══ Working data

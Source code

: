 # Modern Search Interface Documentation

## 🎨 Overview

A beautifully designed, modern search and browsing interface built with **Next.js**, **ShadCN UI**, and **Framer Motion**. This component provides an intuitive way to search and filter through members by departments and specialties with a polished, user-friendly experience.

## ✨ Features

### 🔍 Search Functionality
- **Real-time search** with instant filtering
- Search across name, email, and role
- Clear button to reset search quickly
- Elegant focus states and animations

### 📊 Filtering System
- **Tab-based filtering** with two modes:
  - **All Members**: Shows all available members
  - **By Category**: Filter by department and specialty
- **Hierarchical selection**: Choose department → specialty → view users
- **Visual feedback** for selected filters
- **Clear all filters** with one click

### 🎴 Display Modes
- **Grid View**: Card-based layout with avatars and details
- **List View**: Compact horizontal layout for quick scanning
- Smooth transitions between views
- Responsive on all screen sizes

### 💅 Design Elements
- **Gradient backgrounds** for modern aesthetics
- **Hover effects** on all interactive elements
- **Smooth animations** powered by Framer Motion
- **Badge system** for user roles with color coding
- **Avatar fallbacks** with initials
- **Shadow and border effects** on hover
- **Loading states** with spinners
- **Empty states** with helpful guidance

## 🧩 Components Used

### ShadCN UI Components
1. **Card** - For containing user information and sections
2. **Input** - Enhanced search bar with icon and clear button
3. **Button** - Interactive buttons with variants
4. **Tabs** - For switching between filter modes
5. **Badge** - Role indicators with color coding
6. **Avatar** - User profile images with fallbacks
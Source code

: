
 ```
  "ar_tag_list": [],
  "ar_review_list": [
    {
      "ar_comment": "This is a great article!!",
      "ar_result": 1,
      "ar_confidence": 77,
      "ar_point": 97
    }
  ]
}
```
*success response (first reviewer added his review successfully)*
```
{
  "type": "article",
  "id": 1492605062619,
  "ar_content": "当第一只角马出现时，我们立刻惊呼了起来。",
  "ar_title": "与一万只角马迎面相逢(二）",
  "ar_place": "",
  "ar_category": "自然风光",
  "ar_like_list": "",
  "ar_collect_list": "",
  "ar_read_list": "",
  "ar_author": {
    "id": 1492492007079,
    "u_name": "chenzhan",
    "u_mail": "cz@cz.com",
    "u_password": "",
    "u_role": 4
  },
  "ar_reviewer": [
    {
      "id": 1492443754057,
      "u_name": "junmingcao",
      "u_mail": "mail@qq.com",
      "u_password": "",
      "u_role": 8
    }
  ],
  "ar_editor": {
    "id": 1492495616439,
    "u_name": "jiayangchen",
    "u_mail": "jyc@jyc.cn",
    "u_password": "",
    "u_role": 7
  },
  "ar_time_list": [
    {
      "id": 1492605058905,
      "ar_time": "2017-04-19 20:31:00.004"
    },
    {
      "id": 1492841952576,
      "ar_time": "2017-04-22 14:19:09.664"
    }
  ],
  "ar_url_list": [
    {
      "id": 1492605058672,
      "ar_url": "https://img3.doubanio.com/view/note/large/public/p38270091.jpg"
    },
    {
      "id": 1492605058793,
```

════

*Problem requirements*. The required output is each line of the entries that contains the word "color".

*Exercise result*.
- **Badge system** for user roles with color coding
5. **Badge** - Role indicators with color coding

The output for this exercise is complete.